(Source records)
───
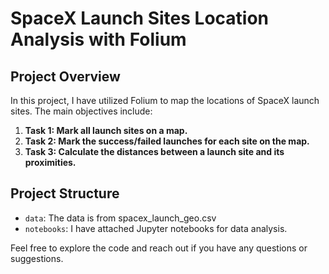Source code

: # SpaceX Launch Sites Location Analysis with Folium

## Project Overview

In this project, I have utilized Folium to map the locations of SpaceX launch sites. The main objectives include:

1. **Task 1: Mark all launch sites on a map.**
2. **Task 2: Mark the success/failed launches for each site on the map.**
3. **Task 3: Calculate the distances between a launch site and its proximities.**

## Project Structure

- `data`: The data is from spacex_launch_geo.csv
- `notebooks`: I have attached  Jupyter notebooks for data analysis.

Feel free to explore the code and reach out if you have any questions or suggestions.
───
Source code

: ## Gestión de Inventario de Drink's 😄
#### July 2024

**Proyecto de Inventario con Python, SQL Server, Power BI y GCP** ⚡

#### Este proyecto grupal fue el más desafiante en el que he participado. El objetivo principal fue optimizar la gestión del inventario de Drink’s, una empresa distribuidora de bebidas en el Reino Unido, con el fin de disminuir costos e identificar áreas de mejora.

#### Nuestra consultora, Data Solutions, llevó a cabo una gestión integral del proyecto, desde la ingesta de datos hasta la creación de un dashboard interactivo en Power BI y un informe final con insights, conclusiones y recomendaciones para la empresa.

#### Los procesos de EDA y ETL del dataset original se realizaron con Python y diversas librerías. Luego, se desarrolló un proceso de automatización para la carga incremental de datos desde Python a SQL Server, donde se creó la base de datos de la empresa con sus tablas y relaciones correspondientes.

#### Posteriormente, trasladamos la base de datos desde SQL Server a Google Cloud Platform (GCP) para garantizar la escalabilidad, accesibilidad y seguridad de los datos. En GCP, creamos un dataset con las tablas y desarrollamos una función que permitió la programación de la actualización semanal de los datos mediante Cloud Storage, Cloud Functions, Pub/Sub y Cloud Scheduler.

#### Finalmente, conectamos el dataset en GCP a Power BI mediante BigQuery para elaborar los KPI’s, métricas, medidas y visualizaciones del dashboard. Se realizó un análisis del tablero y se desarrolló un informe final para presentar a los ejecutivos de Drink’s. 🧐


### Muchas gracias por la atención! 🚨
───
# What is needed:
Where a line above contains the word "have", copy that line.

# Exercise output:
In this project, I have utilized Folium to map the locations of SpaceX launch sites. The main objectives include:
- `notebooks`: I have attached  Jupyter notebooks for data analysis.
Feel free to explore the code and reach out if you have any questions or suggestions.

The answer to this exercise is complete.